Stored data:
▼▼▼

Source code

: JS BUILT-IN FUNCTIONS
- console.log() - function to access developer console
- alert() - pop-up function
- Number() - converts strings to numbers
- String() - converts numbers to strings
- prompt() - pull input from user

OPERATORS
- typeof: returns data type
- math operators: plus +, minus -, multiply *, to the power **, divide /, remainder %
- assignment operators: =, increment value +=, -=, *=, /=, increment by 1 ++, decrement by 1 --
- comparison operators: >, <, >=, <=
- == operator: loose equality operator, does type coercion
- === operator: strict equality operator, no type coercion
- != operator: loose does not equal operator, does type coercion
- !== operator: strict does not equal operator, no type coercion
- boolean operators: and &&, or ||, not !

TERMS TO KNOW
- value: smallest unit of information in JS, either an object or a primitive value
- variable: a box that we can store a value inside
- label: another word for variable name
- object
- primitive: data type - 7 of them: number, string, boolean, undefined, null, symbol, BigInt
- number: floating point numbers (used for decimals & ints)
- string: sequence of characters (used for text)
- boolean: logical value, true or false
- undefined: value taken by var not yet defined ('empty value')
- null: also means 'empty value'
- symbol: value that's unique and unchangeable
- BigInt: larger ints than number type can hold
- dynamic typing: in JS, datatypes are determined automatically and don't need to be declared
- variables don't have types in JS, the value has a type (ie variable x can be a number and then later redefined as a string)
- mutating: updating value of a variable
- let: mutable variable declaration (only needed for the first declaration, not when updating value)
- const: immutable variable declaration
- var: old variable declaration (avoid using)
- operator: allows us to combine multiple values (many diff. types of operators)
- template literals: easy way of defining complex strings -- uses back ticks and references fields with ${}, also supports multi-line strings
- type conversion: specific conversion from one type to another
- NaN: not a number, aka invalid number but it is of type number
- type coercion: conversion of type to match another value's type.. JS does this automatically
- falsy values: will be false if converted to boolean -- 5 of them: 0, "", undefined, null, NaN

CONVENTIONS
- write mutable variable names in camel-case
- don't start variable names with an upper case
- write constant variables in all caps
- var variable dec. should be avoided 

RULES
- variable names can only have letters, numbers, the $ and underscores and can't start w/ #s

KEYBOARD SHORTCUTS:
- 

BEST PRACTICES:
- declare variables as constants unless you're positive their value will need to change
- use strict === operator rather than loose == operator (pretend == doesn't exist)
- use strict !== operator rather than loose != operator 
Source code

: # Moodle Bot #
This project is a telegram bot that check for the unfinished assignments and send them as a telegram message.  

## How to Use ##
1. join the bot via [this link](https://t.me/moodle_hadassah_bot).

▲▲▲

▶ _EXERCISE OBJECTIVE_
Reproduce the lines of the entries above from the one with "- string: sequence" to the one with "- operator: allows", both included, exactly and without any other line.

▶ _TASK RESULT_
- string: sequence of characters (used for text)
- boolean: logical value, true or false
- undefined: value taken by var not yet defined ('empty value')
- null: also means 'empty value'
- symbol: value that's unique and unchangeable
- BigInt: larger ints than number type can hold
- dynamic typing: in JS, datatypes are determined automatically and don't need to be declared
- variables don't have types in JS, the value has a type (ie variable x can be a number and then later redefined as a string)
- mutating: updating value of a variable
- let: mutable variable declaration (only needed for the first declaration, not when updating value)
- const: immutable variable declaration
- var: old variable declaration (avoid using)
- operator: allows us to combine multiple values (many diff. types of operators)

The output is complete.